Songs of Alienation Pared to the Bone
Richard Hawley ‘In This City They Call You Love’
New Album Review
Release Date 31st May 2024 on
Hawley sets off with a wheel-spin screech of guitar, for the opening track and single cut For His Heels before recounting tales in sombre tone and dispensing words of wisdom from the back parlour. The first track promises more from its initial epi-pen shot of adrenalin, but our driver soon settles into a Skoda-sensible pace.
The tenor of the opening song’s accompaniment is so dark that Hawley’s deep voice seems mildly angelic in contrast.

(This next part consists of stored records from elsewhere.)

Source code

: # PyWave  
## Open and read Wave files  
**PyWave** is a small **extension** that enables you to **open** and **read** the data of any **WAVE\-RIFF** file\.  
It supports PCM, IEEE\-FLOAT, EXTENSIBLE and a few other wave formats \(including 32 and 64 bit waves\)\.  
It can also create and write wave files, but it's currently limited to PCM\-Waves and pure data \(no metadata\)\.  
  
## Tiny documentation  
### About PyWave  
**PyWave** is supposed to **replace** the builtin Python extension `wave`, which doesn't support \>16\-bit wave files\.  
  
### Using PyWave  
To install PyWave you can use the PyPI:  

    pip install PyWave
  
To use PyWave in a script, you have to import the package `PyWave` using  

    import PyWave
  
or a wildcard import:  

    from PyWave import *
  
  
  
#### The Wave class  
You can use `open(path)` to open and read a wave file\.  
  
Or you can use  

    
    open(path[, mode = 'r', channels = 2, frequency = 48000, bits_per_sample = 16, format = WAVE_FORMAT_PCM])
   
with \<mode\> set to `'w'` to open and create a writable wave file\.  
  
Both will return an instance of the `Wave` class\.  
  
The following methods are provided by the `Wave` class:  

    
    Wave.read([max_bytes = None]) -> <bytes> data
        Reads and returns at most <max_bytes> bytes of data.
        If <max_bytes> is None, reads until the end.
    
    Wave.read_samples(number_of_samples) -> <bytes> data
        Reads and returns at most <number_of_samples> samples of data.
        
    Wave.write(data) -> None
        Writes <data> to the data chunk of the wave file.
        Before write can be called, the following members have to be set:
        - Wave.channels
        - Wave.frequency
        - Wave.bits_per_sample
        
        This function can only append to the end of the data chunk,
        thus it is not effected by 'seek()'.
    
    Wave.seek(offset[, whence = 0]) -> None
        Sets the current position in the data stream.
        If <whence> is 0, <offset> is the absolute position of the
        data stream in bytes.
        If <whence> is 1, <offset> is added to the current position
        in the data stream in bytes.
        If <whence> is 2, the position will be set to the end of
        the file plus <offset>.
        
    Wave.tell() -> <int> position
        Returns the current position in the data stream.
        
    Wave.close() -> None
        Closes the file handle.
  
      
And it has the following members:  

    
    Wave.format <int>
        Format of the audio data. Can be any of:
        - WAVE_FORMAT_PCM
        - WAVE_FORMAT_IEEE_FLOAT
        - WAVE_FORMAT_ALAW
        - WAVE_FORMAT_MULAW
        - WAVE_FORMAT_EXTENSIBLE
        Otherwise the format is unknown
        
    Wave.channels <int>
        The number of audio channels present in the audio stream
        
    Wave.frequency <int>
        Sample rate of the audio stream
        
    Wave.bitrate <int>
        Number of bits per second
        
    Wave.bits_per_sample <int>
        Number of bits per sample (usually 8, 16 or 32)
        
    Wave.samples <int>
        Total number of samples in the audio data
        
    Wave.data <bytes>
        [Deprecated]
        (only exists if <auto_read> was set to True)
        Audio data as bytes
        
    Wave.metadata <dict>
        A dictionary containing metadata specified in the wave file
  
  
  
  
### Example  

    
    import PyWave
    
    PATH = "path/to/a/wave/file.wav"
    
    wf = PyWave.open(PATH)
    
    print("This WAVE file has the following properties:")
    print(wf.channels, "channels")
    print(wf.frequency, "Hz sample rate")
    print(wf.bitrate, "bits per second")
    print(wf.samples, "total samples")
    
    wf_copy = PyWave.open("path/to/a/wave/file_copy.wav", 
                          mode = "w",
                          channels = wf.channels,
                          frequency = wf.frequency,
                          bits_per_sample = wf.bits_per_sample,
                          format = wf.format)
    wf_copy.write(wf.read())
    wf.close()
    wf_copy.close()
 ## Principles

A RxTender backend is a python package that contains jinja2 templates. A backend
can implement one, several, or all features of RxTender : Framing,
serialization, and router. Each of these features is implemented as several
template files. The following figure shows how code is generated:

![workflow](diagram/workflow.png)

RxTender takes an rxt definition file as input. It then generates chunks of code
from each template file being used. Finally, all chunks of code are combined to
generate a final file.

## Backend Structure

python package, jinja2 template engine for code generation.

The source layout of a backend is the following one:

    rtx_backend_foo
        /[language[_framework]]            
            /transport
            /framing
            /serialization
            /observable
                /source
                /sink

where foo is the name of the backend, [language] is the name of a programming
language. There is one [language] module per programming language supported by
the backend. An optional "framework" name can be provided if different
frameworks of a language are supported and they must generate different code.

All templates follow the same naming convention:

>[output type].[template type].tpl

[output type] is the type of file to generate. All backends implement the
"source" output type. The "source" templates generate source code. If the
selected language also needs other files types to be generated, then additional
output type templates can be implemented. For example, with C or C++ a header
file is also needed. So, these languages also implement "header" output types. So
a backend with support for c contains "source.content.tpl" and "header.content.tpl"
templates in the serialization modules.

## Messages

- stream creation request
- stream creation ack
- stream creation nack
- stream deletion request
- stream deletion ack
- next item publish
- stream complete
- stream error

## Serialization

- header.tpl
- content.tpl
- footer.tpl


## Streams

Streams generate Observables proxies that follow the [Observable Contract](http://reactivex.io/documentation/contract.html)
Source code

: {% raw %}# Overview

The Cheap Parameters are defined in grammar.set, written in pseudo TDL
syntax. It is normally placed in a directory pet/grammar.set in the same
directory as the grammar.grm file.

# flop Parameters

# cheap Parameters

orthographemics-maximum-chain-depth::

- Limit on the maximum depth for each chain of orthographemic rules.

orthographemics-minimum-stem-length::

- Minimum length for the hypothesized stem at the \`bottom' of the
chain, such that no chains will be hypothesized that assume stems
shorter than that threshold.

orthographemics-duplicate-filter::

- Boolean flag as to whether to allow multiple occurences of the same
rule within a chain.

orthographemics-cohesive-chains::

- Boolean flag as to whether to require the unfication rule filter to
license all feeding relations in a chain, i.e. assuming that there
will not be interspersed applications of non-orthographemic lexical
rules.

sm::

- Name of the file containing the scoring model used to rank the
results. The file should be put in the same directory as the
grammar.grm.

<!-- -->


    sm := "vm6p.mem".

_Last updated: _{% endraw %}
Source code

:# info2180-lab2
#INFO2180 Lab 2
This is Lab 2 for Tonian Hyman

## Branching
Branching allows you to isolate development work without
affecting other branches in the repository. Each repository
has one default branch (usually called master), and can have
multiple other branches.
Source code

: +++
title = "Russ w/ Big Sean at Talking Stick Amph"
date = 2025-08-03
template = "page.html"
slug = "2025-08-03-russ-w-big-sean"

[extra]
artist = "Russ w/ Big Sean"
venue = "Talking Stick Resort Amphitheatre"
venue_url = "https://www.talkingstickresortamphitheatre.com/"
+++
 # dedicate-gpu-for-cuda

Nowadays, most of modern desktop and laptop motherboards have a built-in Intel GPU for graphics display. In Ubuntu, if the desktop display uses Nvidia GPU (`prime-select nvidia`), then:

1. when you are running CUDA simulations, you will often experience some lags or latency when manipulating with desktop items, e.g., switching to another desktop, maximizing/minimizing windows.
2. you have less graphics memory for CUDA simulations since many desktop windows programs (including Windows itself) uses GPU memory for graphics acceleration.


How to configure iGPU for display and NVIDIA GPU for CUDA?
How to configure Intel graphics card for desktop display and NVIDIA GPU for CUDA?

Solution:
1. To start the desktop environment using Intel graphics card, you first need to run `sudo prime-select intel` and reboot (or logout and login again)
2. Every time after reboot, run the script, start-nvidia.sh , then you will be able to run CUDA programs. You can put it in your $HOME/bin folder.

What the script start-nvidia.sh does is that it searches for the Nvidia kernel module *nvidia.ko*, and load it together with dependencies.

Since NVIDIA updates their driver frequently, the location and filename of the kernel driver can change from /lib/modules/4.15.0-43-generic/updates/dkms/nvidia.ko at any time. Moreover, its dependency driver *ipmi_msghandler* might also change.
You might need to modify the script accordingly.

He tunefully talks his way through much of the album, putting some oomph into his singing on a couple of numbers. There’s plenty of echo on the vocal and a confident swing to several tunes. He has a lovely voice, well-suited to all-seater venues, such as the Brighton Dome, or the grassy downs of a Dorset summer festival. I am keen to know how his upcoming tour will be received where there are no chairs, or chaise lounges, or banks of grass to lie back on.
Although the promotion material appears to be homage to the City of Cutlery, it is not all silver-plated. We also get the benefit of being advised You’ve gotta have love, if you wanna get love on Have Love. Sage advice from lovable uncle Richard.
The album's third track, Prism in Jeans suggests fitting into a place like Sheffield may not be as easy one could expect. It is a iron fist / velvet glove moment on belonging.
Perhaps to emphasise the importance of the damp climate to his home town, the lyric Heavy rain, heavy rain, all this heavy rain, heavy rain, all this heavy rain to a slow two-four tempo, in a song titled Heavy Rain tells you all that's needed to know about the fourth track of the album. The background sound of sad strings, draws us down rivulets of rain on the window panes of the singer's heart.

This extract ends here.